Seulement, à en croire Aïssatou Barry, après sa lettre de dénonciation, sa situation a empiré au sein de la compagnie. « Après cette dénonciation, ma situation dans la compagnie est allée de mal en pis. Parce que mes problèmes ne venaient plus de mon chef hiérarchique direct, mais du directeur des ressources humaines, Mawuli Francis Attiogbé. Parce que quand on apprenait une situation me concernant, il m’adressait des demandes d’explication et il m’infligeait des sanctions à tout bout de champ. Désormais, personne n’écoutait mes plaintes. Ça a été une injustice totale, ils ont piétiné mes droits, ils ont piétiné ma dignité, ils m’ont humilié et finalement, ils m’ont licenciée le 09 juillet 2021 », dénonce-t-elle.
Pour cette jeune hôtesse guinéenne, rien ne lui interdisait de prendre le plateau-repas qui lui a été offert par le catering de Conakry.
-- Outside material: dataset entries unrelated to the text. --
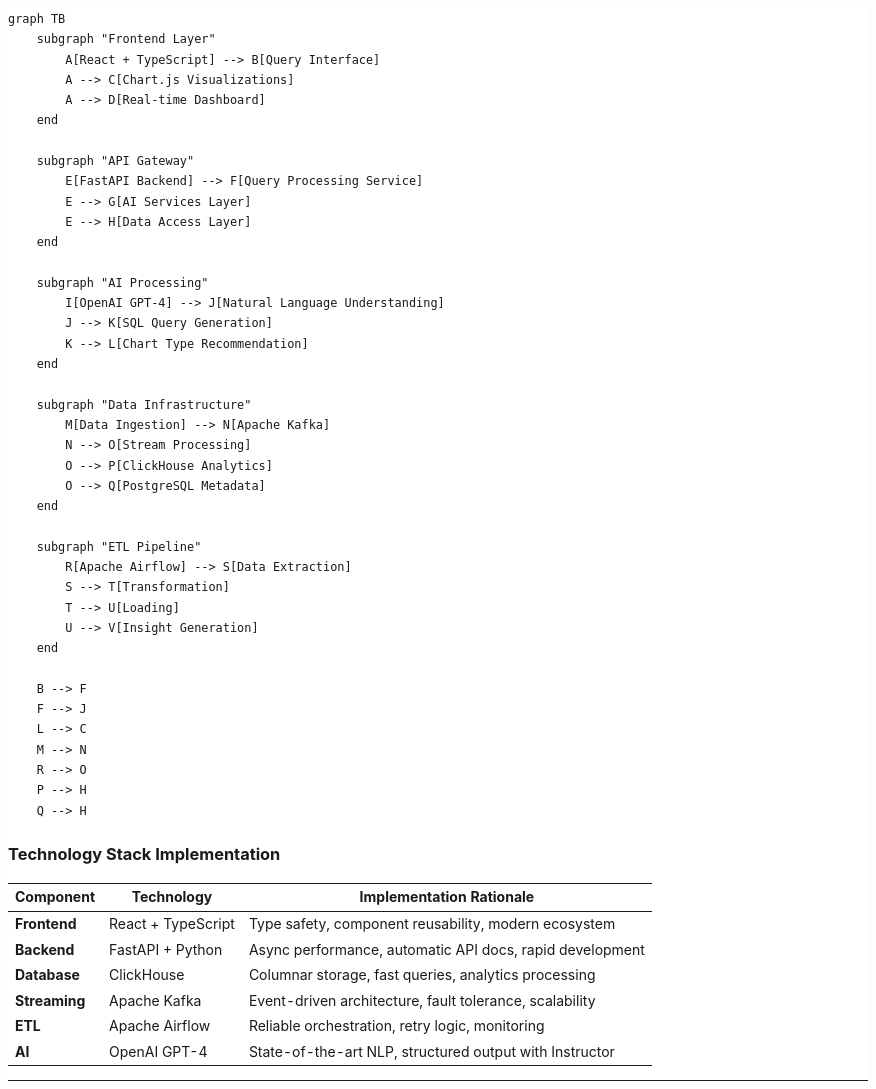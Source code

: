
 ```mermaid
graph TB
    subgraph "Frontend Layer"
        A[React + TypeScript] --> B[Query Interface]
        A --> C[Chart.js Visualizations]
        A --> D[Real-time Dashboard]
    end

    subgraph "API Gateway"
        E[FastAPI Backend] --> F[Query Processing Service]
        E --> G[AI Services Layer]
        E --> H[Data Access Layer]
    end

    subgraph "AI Processing"
        I[OpenAI GPT-4] --> J[Natural Language Understanding]
        J --> K[SQL Query Generation]
        K --> L[Chart Type Recommendation]
    end

    subgraph "Data Infrastructure"
        M[Data Ingestion] --> N[Apache Kafka]
        N --> O[Stream Processing]
        O --> P[ClickHouse Analytics]
        O --> Q[PostgreSQL Metadata]
    end

    subgraph "ETL Pipeline"
        R[Apache Airflow] --> S[Data Extraction]
        S --> T[Transformation]
        T --> U[Loading]
        U --> V[Insight Generation]
    end

    B --> F
    F --> J
    L --> C
    M --> N
    R --> O
    P --> H
    Q --> H
```

### Technology Stack Implementation

| Component     | Technology         | Implementation Rationale                                 |
| ------------- | ------------------ | -------------------------------------------------------- |
| **Frontend**  | React + TypeScript | Type safety, component reusability, modern ecosystem     |
| **Backend**   | FastAPI + Python   | Async performance, automatic API docs, rapid development |
| **Database**  | ClickHouse         | Columnar storage, fast queries, analytics processing     |
| **Streaming** | Apache Kafka       | Event-driven architecture, fault tolerance, scalability  |
| **ETL**       | Apache Airflow     | Reliable orchestration, retry logic, monitoring          |
| **AI**        | OpenAI GPT-4       | State-of-the-art NLP, structured output with Instructor  |

---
Et d’ailleurs, ce n’était pas la première fois qu’on lui faisait un tel cadeau. « D’habitude, on nous offre des plateaux-repas dans les escales. C’est une pratique courante. Et à Conakry, on m’embarque beaucoup de choses, mes collègues peuvent en témoigner. Parce que les catering de Conakry me considèrent comme leur sœur », assure Aïssatou Barry.
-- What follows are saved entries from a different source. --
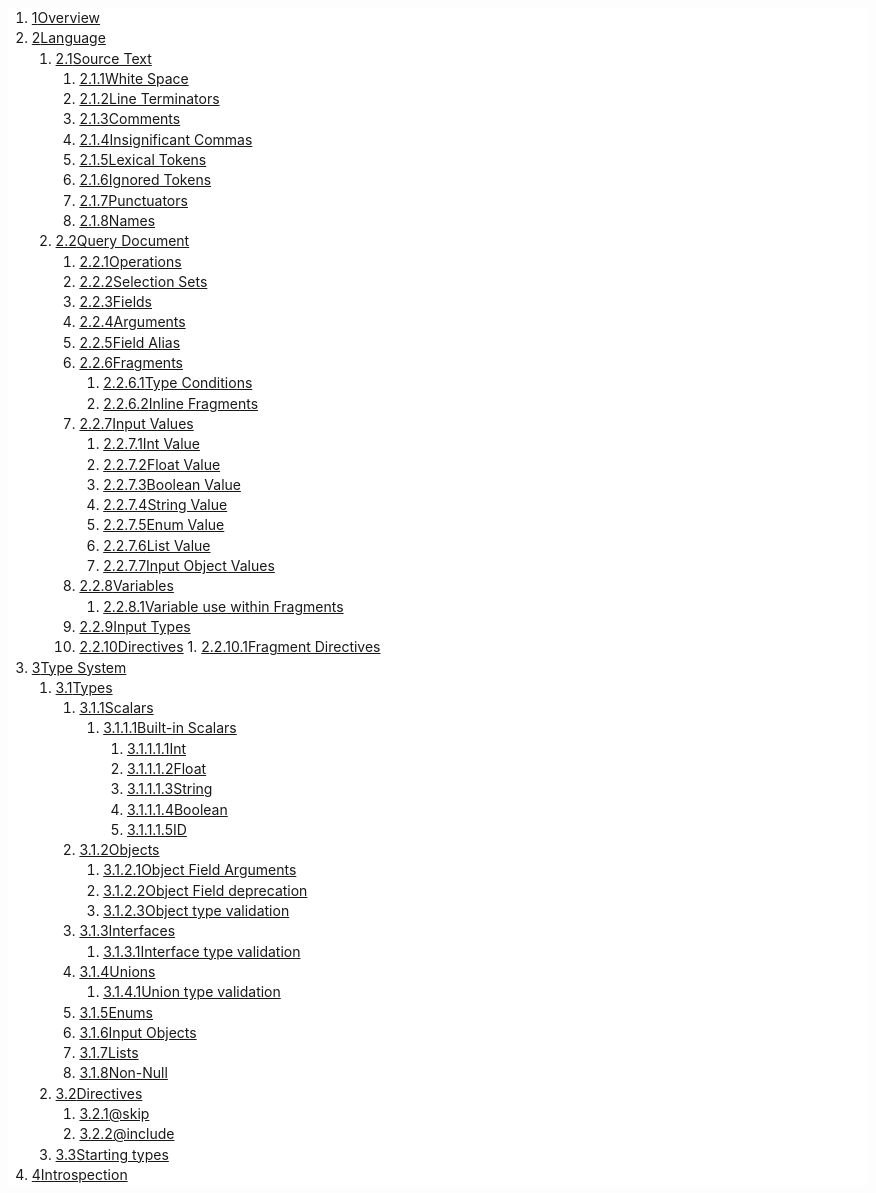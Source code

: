 

1.  [<span class="spec-secid">1</span>Overview](#sec-Overview)
2.  [<span class="spec-secid">2</span>Language](#sec-Language)
    1.  [<span class="spec-secid">2.1</span>Source Text](#sec-Source-Text)
        1.  [<span class="spec-secid">2.1.1</span>White Space](#sec-White-Space)
        2.  [<span class="spec-secid">2.1.2</span>Line Terminators](#sec-Line-Terminators)
        3.  [<span class="spec-secid">2.1.3</span>Comments](#sec-Comments)
        4.  [<span class="spec-secid">2.1.4</span>Insignificant Commas](#sec-Insignificant-Commas)
        5.  [<span class="spec-secid">2.1.5</span>Lexical Tokens](#sec-Source-Text.Lexical-Tokens)
        6.  [<span class="spec-secid">2.1.6</span>Ignored Tokens](#sec-Source-Text.Ignored-Tokens)
        7.  [<span class="spec-secid">2.1.7</span>Punctuators](#sec-Punctuators)
        8.  [<span class="spec-secid">2.1.8</span>Names](#sec-Names)
    2.  [<span class="spec-secid">2.2</span>Query Document](#sec-Language.Query-Document)
        1.  [<span class="spec-secid">2.2.1</span>Operations](#sec-Language.Query-Document.Operations)
        2.  [<span class="spec-secid">2.2.2</span>Selection Sets](#sec-Selection-Sets)
        3.  [<span class="spec-secid">2.2.3</span>Fields](#sec-Language.Query-Document.Fields)
        4.  [<span class="spec-secid">2.2.4</span>Arguments](#sec-Language.Query-Document.Arguments)
        5.  [<span class="spec-secid">2.2.5</span>Field Alias](#sec-Field-Alias)
        6.  [<span class="spec-secid">2.2.6</span>Fragments](#sec-Language.Query-Document.Fragments)
            1.  [<span class="spec-secid">2.2.6.1</span>Type Conditions](#sec-Type-Conditions)
            2.  [<span class="spec-secid">2.2.6.2</span>Inline Fragments](#sec-Inline-Fragments)
        7.  [<span class="spec-secid">2.2.7</span>Input Values](#sec-Input-Values)
            1.  [<span class="spec-secid">2.2.7.1</span>Int Value](#sec-Int-Value)
            2.  [<span class="spec-secid">2.2.7.2</span>Float Value](#sec-Float-Value)
            3.  [<span class="spec-secid">2.2.7.3</span>Boolean Value](#sec-Boolean-Value)
            4.  [<span class="spec-secid">2.2.7.4</span>String Value](#sec-String-Value)
            5.  [<span class="spec-secid">2.2.7.5</span>Enum Value](#sec-Enum-Value)
            6.  [<span class="spec-secid">2.2.7.6</span>List Value](#sec-List-Value)
            7.  [<span class="spec-secid">2.2.7.7</span>Input Object Values](#sec-Input-Object-Values)
        8.  [<span class="spec-secid">2.2.8</span>Variables](#sec-Language.Query-Document.Variables)
            1.  [<span class="spec-secid">2.2.8.1</span>Variable use within Fragments](#sec-Variable-use-within-Fragments)
        9.  [<span class="spec-secid">2.2.9</span>Input Types](#sec-Input-Types)
        10.  [<span class="spec-secid">2.2.10</span>Directives](#sec-Language.Query-Document.Directives)
            1.  [<span class="spec-secid">2.2.10.1</span>Fragment Directives](#sec-Fragment-Directives)
3.  [<span class="spec-secid">3</span>Type System](#sec-Type-System)
    1.  [<span class="spec-secid">3.1</span>Types](#sec-Types)
        1.  [<span class="spec-secid">3.1.1</span>Scalars](#sec-Scalars)
            1.  [<span class="spec-secid">3.1.1.1</span>Built-in Scalars](#sec-Built-in-Scalars)
                1.  [<span class="spec-secid">3.1.1.1.1</span>Int](#sec-Int)
                2.  [<span class="spec-secid">3.1.1.1.2</span>Float](#sec-Float)
                3.  [<span class="spec-secid">3.1.1.1.3</span>String](#sec-String)
                4.  [<span class="spec-secid">3.1.1.1.4</span>Boolean](#sec-Boolean)
                5.  [<span class="spec-secid">3.1.1.1.5</span>ID](#sec-ID)
        2.  [<span class="spec-secid">3.1.2</span>Objects](#sec-Objects)
            1.  [<span class="spec-secid">3.1.2.1</span>Object Field Arguments](#sec-Object-Field-Arguments)
            2.  [<span class="spec-secid">3.1.2.2</span>Object Field deprecation](#sec-Object-Field-deprecation)
            3.  [<span class="spec-secid">3.1.2.3</span>Object type validation](#sec-Object-type-validation)
        3.  [<span class="spec-secid">3.1.3</span>Interfaces](#sec-Interfaces)
            1.  [<span class="spec-secid">3.1.3.1</span>Interface type validation](#sec-Interface-type-validation)
        4.  [<span class="spec-secid">3.1.4</span>Unions](#sec-Unions)
            1.  [<span class="spec-secid">3.1.4.1</span>Union type validation](#sec-Union-type-validation)
        5.  [<span class="spec-secid">3.1.5</span>Enums](#sec-Enums)
        6.  [<span class="spec-secid">3.1.6</span>Input Objects](#sec-Input-Objects)
        7.  [<span class="spec-secid">3.1.7</span>Lists](#sec-Lists)
        8.  [<span class="spec-secid">3.1.8</span>Non-Null](#sec-Non-Null)
    2.  [<span class="spec-secid">3.2</span>Directives](#sec-Type-System.Directives)
        1.  [<span class="spec-secid">3.2.1</span>@skip](#sec--skip)
        2.  [<span class="spec-secid">3.2.2</span>@include](#sec--include)
    3.  [<span class="spec-secid">3.3</span>Starting types](#sec-Starting-types)
4.  [<span class="spec-secid">4</span>Introspection](#sec-Introspection)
En plus de l’abus et du « licenciement arbitraire » dont elle a été victime, Aïssatou Barry se plaint d’avoir été abandonnée par ASKY Airlines. Elle jure que même un billet d’avion pour son retour en Guinée, la compagnie ne lui a pas donné, alors qu’elle était employée expatriée à Lomé. Et c’est pourquoi elle a saisi la justice pour être rétablie dans ses droits. Elle poursuit actuellement ASKY Airlines devant un tribunal de Lomé pour « licenciement arbitraire » et le procès dans cette affaire a déjà démarré.
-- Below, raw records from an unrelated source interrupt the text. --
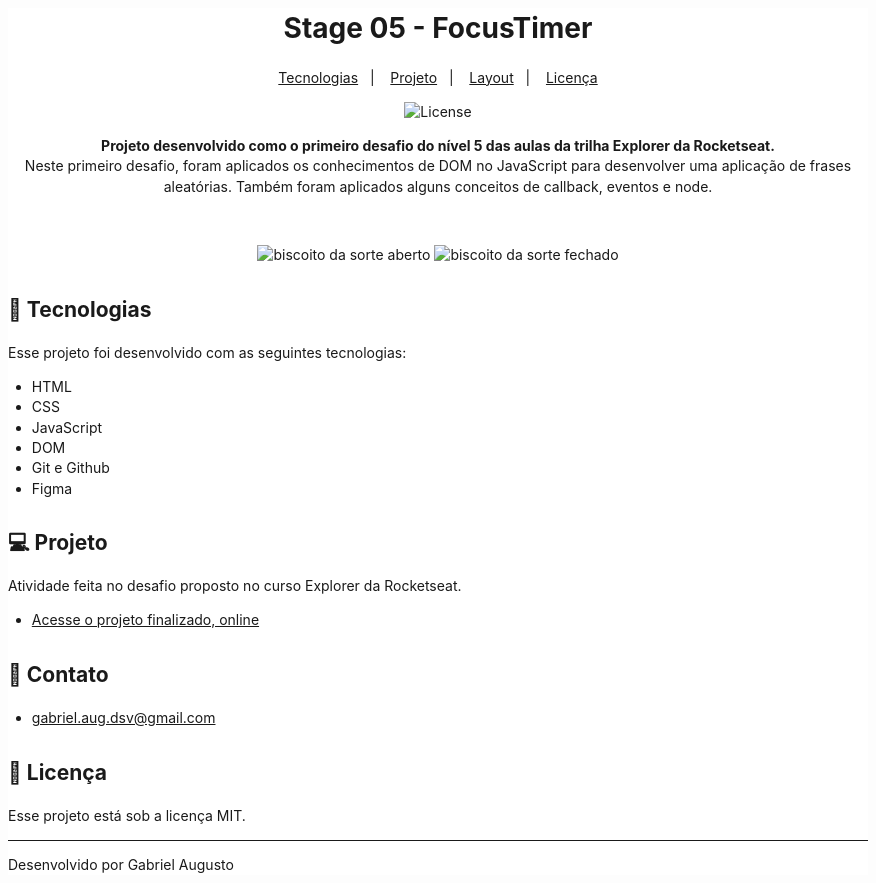 <h1 align="center"> Stage 05 - FocusTimer</h1>

<p align="center">
  <a href="#-tecnologias">Tecnologias</a>&nbsp;&nbsp;&nbsp;|&nbsp;&nbsp;&nbsp;
  <a href="#-projeto">Projeto</a>&nbsp;&nbsp;&nbsp;|&nbsp;&nbsp;&nbsp;
  <a href="https://gabriel-adsv.github.io/stage05-biscoito-da-sorte/" target="_blank">Layout</a>&nbsp;&nbsp;&nbsp;|&nbsp;&nbsp;&nbsp;
  <a href="#memo-licença">Licença</a>
</p>

<p align="center">
  <img alt="License" src="https://img.shields.io/static/v1?label=license&message=MIT&color=49AA26&labelColor=000000">
</p>

<p align="center">
<strong>Projeto desenvolvido como o primeiro desafio do nível 5 das aulas da trilha Explorer da Rocketseat.</strong><br>
Neste primeiro desafio, foram aplicados os conhecimentos de DOM no JavaScript para desenvolver uma aplicação de frases aleatórias. Também foram aplicados alguns conceitos de callback, eventos e node.
</p>
<br>

<p align="center">
  <img alt="biscoito da sorte aberto" src="./assets/image-1.jpg" width="100%">

  <img alt="biscoito da sorte fechado" src="./assets/image-2.jpg" width="100%">
</p>

## 🚀 Tecnologias
Esse projeto foi desenvolvido com as seguintes tecnologias:
- HTML
- CSS
- JavaScript
- DOM
- Git e Github
- Figma

## 💻 Projeto
Atividade feita no desafio proposto no curso Explorer da Rocketseat. 
- [Acesse o projeto finalizado, online](https://gabriel-adsv.github.io/stage05-biscoito-da-sorte/)

## 📧 Contato
- gabriel.aug.dsv@gmail.com

## 📝 Licença
Esse projeto está sob a licença MIT.

---
Desenvolvido por Gabriel Augusto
« Quand j’ai été licenciée, ils (ASKY Airlines) m’ont abandonnée à Lomé, alors que j’étais une employée expatriée. Ils ne m’ont payé aucune indemnité. Même un billet d’avion pour mon retour en Guinée, ils ne m’ont pas payé. Je dois même libérer le bâtiment que j’occupe. Mais, avant que je vienne en Guinée, ma vie était menacée à Lomé. Parce que j’ai constaté que j’étais suivie dans mes déplacements. C’est pourquoi j’ai décidé de revenir en Guinée, passer quelque temps ici avant de retourner pour suivre le dossier au tribunal. J’ai saisi d’abord l’inspection du travail de Lomé pour réclamer une indemnisation. Puisque celle-ci n’a rien fait, j’ai engagé une procédure en justice.
Il y a déjà eu deux audiences dans cette affaire au tribunal de Lomé et une autre audience est prévue le 19 avril prochain. Je demande que justice soit faite dans cette affaire. C’est vrai que je seule et mes bourreaux sont nombreux, mais j’espère que la justice togolaise dira le droit dans ce dossier. Parce que je suis victime d’un licenciement abusif et sans indemnité. J’ai été abusée et traumatisée à ASKY Airlines. Parce qu’il y a des gens qui font pire que de prendre un plateau-repas, des choses que je n’ose même pas dire, mais ils ne sont jamais inquiétés. Donc, je demande que justice soit faite, je veux qu’on me paie mes indemnités pour que je tourne définitivement la page de ASKY Airlines », a confié Aïssatou Barry.
A noter que toutes tentatives pour avoir la version de la direction de la compagnie ASKY Airlines dans cette affaire sont pour le moment vaines. « Bonjour, Bien reçu. Nous vous reviendrons. Merci », a répondu ASKY Airlines le 18 mars dernier à notre écrit du 17 mars pour solliciter un entretien.